INSTRUCTIONS FOR THE TASK: Pictures should be excluded; otherwise, copy every entry exactly.

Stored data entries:
● ● ●
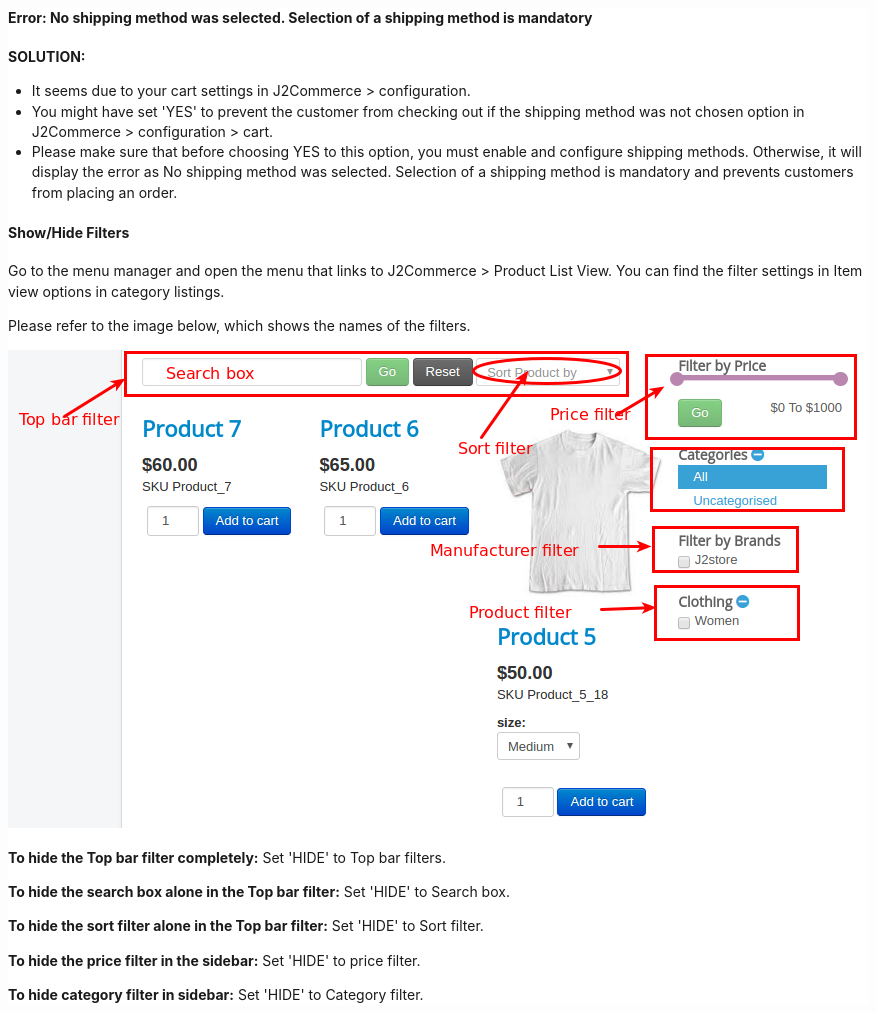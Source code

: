 #### Error: No shipping method was selected. Selection of a shipping method is mandatory

**SOLUTION:**

* It seems due to your cart settings in J2Commerce > configuration.
* You might have set 'YES' to prevent the customer from checking out if the shipping method was not chosen option in J2Commerce > configuration > cart.
* Please make sure that before choosing YES to this option, you must enable and configure shipping methods. Otherwise, it will display the error as No shipping method was selected. Selection of a shipping method is mandatory and prevents customers from placing an order.

#### Show/Hide Filters

Go to the menu manager and open the menu that links to J2Commerce > Product List View. You can find the filter settings in Item view options in category listings.

Please refer to the image below, which shows the names of the filters.

![](../../assets/faq_filter.png)

**To hide the Top bar filter completely:** Set 'HIDE' to Top bar filters.

**To hide the search box alone in the Top bar filter:** Set 'HIDE' to Search box.

**To hide the sort filter alone in the Top bar filter:** Set 'HIDE' to Sort filter.

**To hide the price filter in the sidebar:** Set 'HIDE' to price filter.

**To hide category filter in sidebar:** Set 'HIDE' to Category filter.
● ● ●
RESULT OF THE EXERCISE:
Source code

: #### Error: No shipping method was selected. Selection of a shipping method is mandatory

**SOLUTION:**

* It seems due to your cart settings in J2Commerce > configuration.
* You might have set 'YES' to prevent the customer from checking out if the shipping method was not chosen option in J2Commerce > configuration > cart.
* Please make sure that before choosing YES to this option, you must enable and configure shipping methods. Otherwise, it will display the error as No shipping method was selected. Selection of a shipping method is mandatory and prevents customers from placing an order.

#### Show/Hide Filters

Go to the menu manager and open the menu that links to J2Commerce > Product List View. You can find the filter settings in Item view options in category listings.

Please refer to the image below, which shows the names of the filters.

![](../../assets/faq_filter.png)

**To hide the Top bar filter completely:** Set 'HIDE' to Top bar filters.

**To hide the search box alone in the Top bar filter:** Set 'HIDE' to Search box.

**To hide the sort filter alone in the Top bar filter:** Set 'HIDE' to Sort filter.

**To hide the price filter in the sidebar:** Set 'HIDE' to price filter.

**To hide category filter in sidebar:** Set 'HIDE' to Category filter.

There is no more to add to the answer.